AI lends a fresh dimension to this work. “Digital humanities adds computational methods to detect patterns, tropes, and exclusions across large corpora. ‘Distant reading’ can flag inconsistencies or biases,” Tiedau observed. Building inclusive narratives requires actively incorporating diverse voices. When combined, these approaches foster science communication that is more critical, reflective, and equitable.
Interdisciplinary collaboration
Today’s complex global challenges can no longer be addressed by any single discipline alone. Interdisciplinary collaboration—and the integration of the humanities with science and technology—are becoming crucial for enhancing public scientific literacy. Mahony stressed that the mode of communication is now as consequential as the information conveyed. Digital humanities, for instance, bridges computational techniques and cultural analysis, enabling scientific data to be presented in ways accessible to non-specialists. He also specifically highlighted the vital role of open education, championed by UNESCO, in enhancing the efficiency of science communication. A notable example is the UCL Press, which distributes all publications under open-access licenses, demonstrating how such practices significantly broaden public access to scientific knowledge.

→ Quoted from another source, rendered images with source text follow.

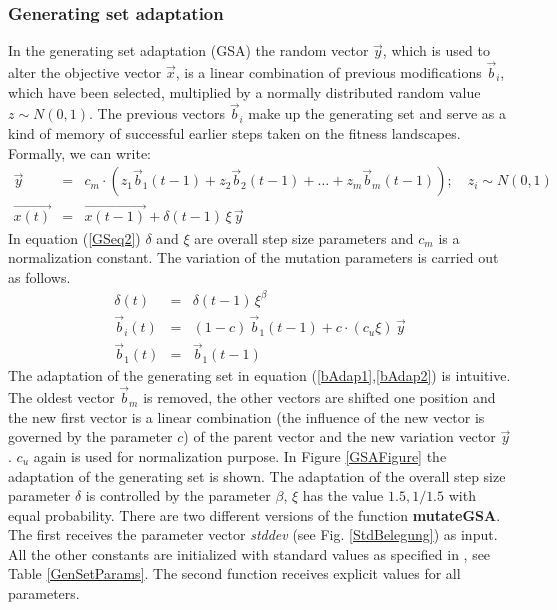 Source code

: \subsubsection{Generating set adaptation}
\label{ss:GenSet}
In the generating set adaptation (GSA) the random vector $\vec{y}$, which is
used to alter the objective vector $\vec{x}$, is a linear combination
of previous modifications $\vec{b}_i$, which have been selected,
multiplied by a normally distributed random value $z \sim
N(0,1)$. The previous vectors $\vec{b}_i$ make up the
generating set and serve as a kind of memory of successful earlier
steps taken on the fitness landscapes. Formally, we can write:
\begin{eqnarray}
\vec{y} & = & c_m \cdot \left( z_1 \vec{b}_1(t-1) + z_2 \vec{b}_2(t-1)
+ \ldots + z_m \vec{b}_m(t-1) \right);\quad z_i \sim N(0,1)\\
\label{GSeq2}
\vec{x(t)} & = & \vec{x(t-1)} + \delta(t-1)\, \xi \, \vec{y}
\end{eqnarray}
In equation (\ref{GSeq2}) $\delta$ and $\xi$ are overall step size 
parameters and $c_m$ is a normalization constant. The variation of the
mutation parameters is carried out as follows. 
\begin{eqnarray}
\delta(t)    & = & \delta(t-1) \, \xi^\beta \\
\label{bAdap1}
\vec{b}_i(t) & = & (1-c)\, \vec{b}_{1}(t-1) + c\cdot (c_u \xi) \, \vec{y}\\
\label{bAdap2}
\vec{b}_1(t) & = & \vec{b}_{1}(t-1)
\end{eqnarray}
The adaptation of the generating set in equation (\ref{bAdap1},\ref{bAdap2})
is intuitive. The oldest vector $\vec{b}_m$ is removed, the other
vectors are shifted one position and the new first vector is a linear
combination (the influence of the new vector is governed by the
parameter $c$) of the parent vector and the new variation vector
$\vec{y}$. $c_u$ again is used for normalization purpose. In Figure
\ref{GSAFigure} the adaptation of the generating set is shown.
The adaptation of the overall step size parameter $\delta$ is controlled by
the parameter $\beta$, $\xi$ has the value $1.5, 1/1.5$ with equal 
probability. There are two different versions of the function 
{\sffamily\bfseries\small mutateGSA}. The first receives the 
parameter vector \emph{stddev} (see Fig. \ref{StdBelegung})
as input. All the other constants are 
initialized with standard values as 
specified in \cite{Hansen:95}, see Table \ref{GenSetParams}. 
The second function receives explicit values for all parameters.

At a time when the humanities face increasing marginalization in universities, Tiedau sees a historic opportunity to bridge the longstanding divide between conventional science and academic disciplines. The rise of digital humanities, he argued, is a powerful response to this moment, pointing to concrete examples of how this emerging field contributes uniquely to science communication. A digital-humanities project mapping a historical epidemic, for example, can enrich epidemiological data with public responses and policy, deepening health literacy.
Digital humanities also plays a crucial role in tracing the evolution of scientific ideas and digitizing archival materials that reveal the social settings in which discoveries occur. Viewed through a humanistic lens, computational social science can critically examine how scientific facts and public trust are socially constructed. Open-education initiatives can embed foundational humanities methods—source evaluation, historical reasoning, and ethical critique—into public science learning. This, Tiedau concluded, can help cultivate inclusive, reflective, and historically informed science communication.